### EXERCISE INSTRUCTIONS
Make an exact copy of all the entries, with the pictures left out.

### GIVEN DATA
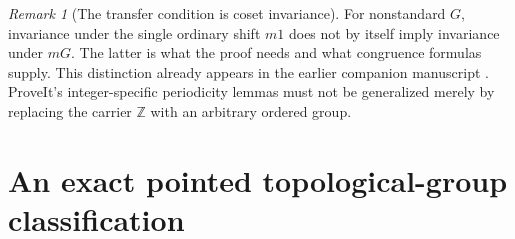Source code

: \documentclass[11pt]{article}
\numberwithin{equation}{section}
\theoremstyle{definition}
\theoremstyle{remark}
\newtheorem{remark}[remark]{Remark}
\newcommand{\Z}{\mathbb Z}
\begin{document}
\begin{remark}[The transfer condition is coset invariance]
For nonstandard $G$, invariance under the single ordinary shift $m1$
does not by itself imply invariance under $mG$. The latter is what the
proof needs and what congruence formulas supply. This distinction already
appears in the earlier companion manuscript \cite{s08:PriorPres}. ProveIt's
integer-specific periodicity lemmas must not be generalized merely by
replacing the carrier $\Z$ with an arbitrary ordered group.
\end{remark}

\section{An exact pointed topological-group classification}
\label{pma:lc:sec:classification}
\end{document}
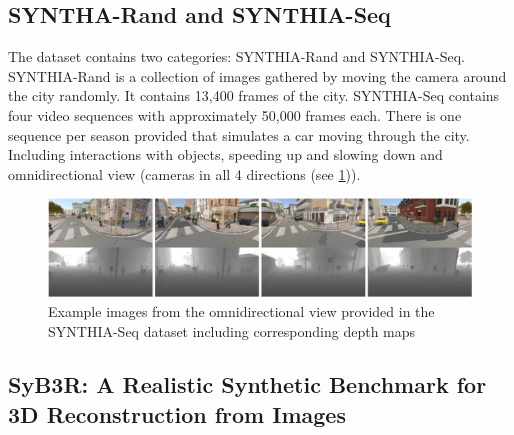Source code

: \documentclass[a4paper,cleardoubleempty,BCOR1cm]{scrbook}
\begin{document}
\subsection{SYNTHA-Rand and SYNTHIA-Seq}
The dataset contains two categories: SYNTHIA-Rand and SYNTHIA-Seq. SYNTHIA-Rand is a collection of images gathered by moving the camera around the city randomly. It contains 13,400 frames of the city. SYNTHIA-Seq contains four video sequences with approximately 50,000 frames each. There is one sequence per season provided that simulates a car moving through the city. Including interactions with objects, speeding up and slowing down and omnidirectional view (cameras in all 4 directions (see \ref{SYNTHIA_depth})). 

\begin{figure}[h]
	\centering
	\includegraphics[width=\textwidth]{images/SYNTHIA_depth.png}
	\caption{Example images from the omnidirectional view provided in the SYNTHIA-Seq dataset including corresponding depth maps}
	\label{SYNTHIA_depth}
\end{figure}


\newpage

\subsection{SyB3R: A Realistic Synthetic Benchmark for 3D Reconstruction from Images}
\cite{syb3r2016}\\
\end{document}
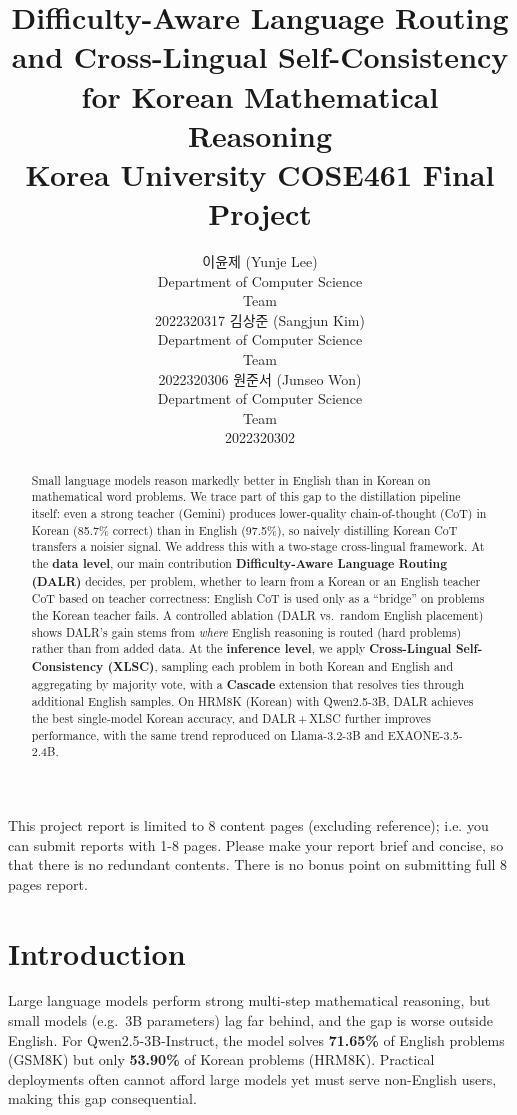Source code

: \documentclass{article}
\title{
  Difficulty-Aware Language Routing and Cross-Lingual Self-Consistency \\
  for Korean Mathematical Reasoning \\
  \vspace{1em}
  \small{\normalfont Korea University COSE461 Final Project}
}
\author{
  이윤제 (Yunje Lee) \\
   Department of Computer Science \\
   Team \note{N} \\
   2022320317
  \And
   김상준 (Sangjun Kim) \\
   Department of Computer Science \\
   Team \note{N} \\
   2022320306
  \And
   원준서 (Junseo Won) \\
   Department of Computer Science \\
   Team \note{N} \\
   2022320302
}
\begin{document}
\maketitle

\begin{abstract}
Small language models reason markedly better in English than in Korean on
mathematical word problems. We trace part of this gap to the
distillation pipeline itself: even a strong teacher (Gemini) produces
lower-quality chain-of-thought (CoT) in Korean (85.7\% correct) than in
English (97.5\%), so naively distilling Korean CoT transfers a noisier
signal. We address this with a two-stage cross-lingual framework. At the
\textbf{data level}, our main contribution \textbf{Difficulty-Aware
Language Routing (DALR)} decides, per problem, whether to learn from a
Korean or an English teacher CoT based on teacher correctness: English
CoT is used only as a ``bridge'' on problems the Korean teacher fails.
A controlled ablation (DALR vs.\ random English placement) shows DALR's
gain stems from \emph{where} English reasoning is routed (hard problems)
rather than from added data. At the \textbf{inference level}, we apply
\textbf{Cross-Lingual Self-Consistency (XLSC)}, sampling each problem in
both Korean and English and aggregating by majority vote, with a
\textbf{Cascade} extension that resolves ties through additional English
samples. On HRM8K (Korean) with Qwen2.5-3B, DALR achieves the best
single-model Korean accuracy, and DALR\,+\,XLSC further improves
performance, with the same trend reproduced on Llama-3.2-3B and
EXAONE-3.5-2.4B.
\end{abstract}

This project report is limited to 8 content pages (excluding reference); i.e. you can submit reports with 1-8 pages. Please make your report brief and concise, so that there is no redundant contents. There is no bonus point on submitting full 8 pages report.

\section{Introduction}
Large language models perform strong multi-step mathematical reasoning,
but small models (e.g.\ 3B parameters) lag far behind, and the gap is
worse outside English. For Qwen2.5-3B-Instruct, the model solves
\textbf{71.65\%} of English problems (GSM8K) but only \textbf{53.90\%}
of Korean problems (HRM8K). Practical deployments often cannot afford
large models yet must serve non-English users, making this gap
consequential.
\end{document}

### EXERCISE RESULT
Source code

: \documentclass[11pt]{article}
\numberwithin{equation}{section}
\theoremstyle{definition}
\theoremstyle{remark}
\newtheorem{remark}[remark]{Remark}
\newcommand{\Z}{\mathbb Z}
\begin{document}
\begin{remark}[The transfer condition is coset invariance]
For nonstandard $G$, invariance under the single ordinary shift $m1$
does not by itself imply invariance under $mG$. The latter is what the
proof needs and what congruence formulas supply. This distinction already
appears in the earlier companion manuscript \cite{s08:PriorPres}. ProveIt's
integer-specific periodicity lemmas must not be generalized merely by
replacing the carrier $\Z$ with an arbitrary ordered group.
\end{remark}

\section{An exact pointed topological-group classification}
\label{pma:lc:sec:classification}
\end{document}
Source code

: \documentclass[a4paper,cleardoubleempty,BCOR1cm]{scrbook}
\begin{document}
\subsection{SYNTHA-Rand and SYNTHIA-Seq}
The dataset contains two categories: SYNTHIA-Rand and SYNTHIA-Seq. SYNTHIA-Rand is a collection of images gathered by moving the camera around the city randomly. It contains 13,400 frames of the city. SYNTHIA-Seq contains four video sequences with approximately 50,000 frames each. There is one sequence per season provided that simulates a car moving through the city. Including interactions with objects, speeding up and slowing down and omnidirectional view (cameras in all 4 directions (see \ref{SYNTHIA_depth})). 

\begin{figure}[h]
	\centering
	\includegraphics[width=\textwidth]{images/SYNTHIA_depth.png}
	\caption{Example images from the omnidirectional view provided in the SYNTHIA-Seq dataset including corresponding depth maps}
	\label{SYNTHIA_depth}
\end{figure}


\newpage

\subsection{SyB3R: A Realistic Synthetic Benchmark for 3D Reconstruction from Images}
\cite{syb3r2016}\\
\end{document}
Source code

: \documentclass{article}
\title{
  Difficulty-Aware Language Routing and Cross-Lingual Self-Consistency \\
  for Korean Mathematical Reasoning \\
  \vspace{1em}
  \small{\normalfont Korea University COSE461 Final Project}
}
\author{
  이윤제 (Yunje Lee) \\
   Department of Computer Science \\
   Team \note{N} \\
   2022320317
  \And
   김상준 (Sangjun Kim) \\
   Department of Computer Science \\
   Team \note{N} \\
   2022320306
  \And
   원준서 (Junseo Won) \\
   Department of Computer Science \\
   Team \note{N} \\
   2022320302
}
\begin{document}
\maketitle

\begin{abstract}
Small language models reason markedly better in English than in Korean on
mathematical word problems. We trace part of this gap to the
distillation pipeline itself: even a strong teacher (Gemini) produces
lower-quality chain-of-thought (CoT) in Korean (85.7\% correct) than in
English (97.5\%), so naively distilling Korean CoT transfers a noisier
signal. We address this with a two-stage cross-lingual framework. At the
\textbf{data level}, our main contribution \textbf{Difficulty-Aware
Language Routing (DALR)} decides, per problem, whether to learn from a
Korean or an English teacher CoT based on teacher correctness: English
CoT is used only as a ``bridge'' on problems the Korean teacher fails.
A controlled ablation (DALR vs.\ random English placement) shows DALR's
gain stems from \emph{where} English reasoning is routed (hard problems)
rather than from added data. At the \textbf{inference level}, we apply
\textbf{Cross-Lingual Self-Consistency (XLSC)}, sampling each problem in
both Korean and English and aggregating by majority vote, with a
\textbf{Cascade} extension that resolves ties through additional English
samples. On HRM8K (Korean) with Qwen2.5-3B, DALR achieves the best
single-model Korean accuracy, and DALR\,+\,XLSC further improves
performance, with the same trend reproduced on Llama-3.2-3B and
EXAONE-3.5-2.4B.
\end{abstract}

This project report is limited to 8 content pages (excluding reference); i.e. you can submit reports with 1-8 pages. Please make your report brief and concise, so that there is no redundant contents. There is no bonus point on submitting full 8 pages report.

\section{Introduction}
Large language models perform strong multi-step mathematical reasoning,
but small models (e.g.\ 3B parameters) lag far behind, and the gap is
worse outside English. For Qwen2.5-3B-Instruct, the model solves
\textbf{71.65\%} of English problems (GSM8K) but only \textbf{53.90\%}
of Korean problems (HRM8K). Practical deployments often cannot afford
large models yet must serve non-English users, making this gap
consequential.
\end{document}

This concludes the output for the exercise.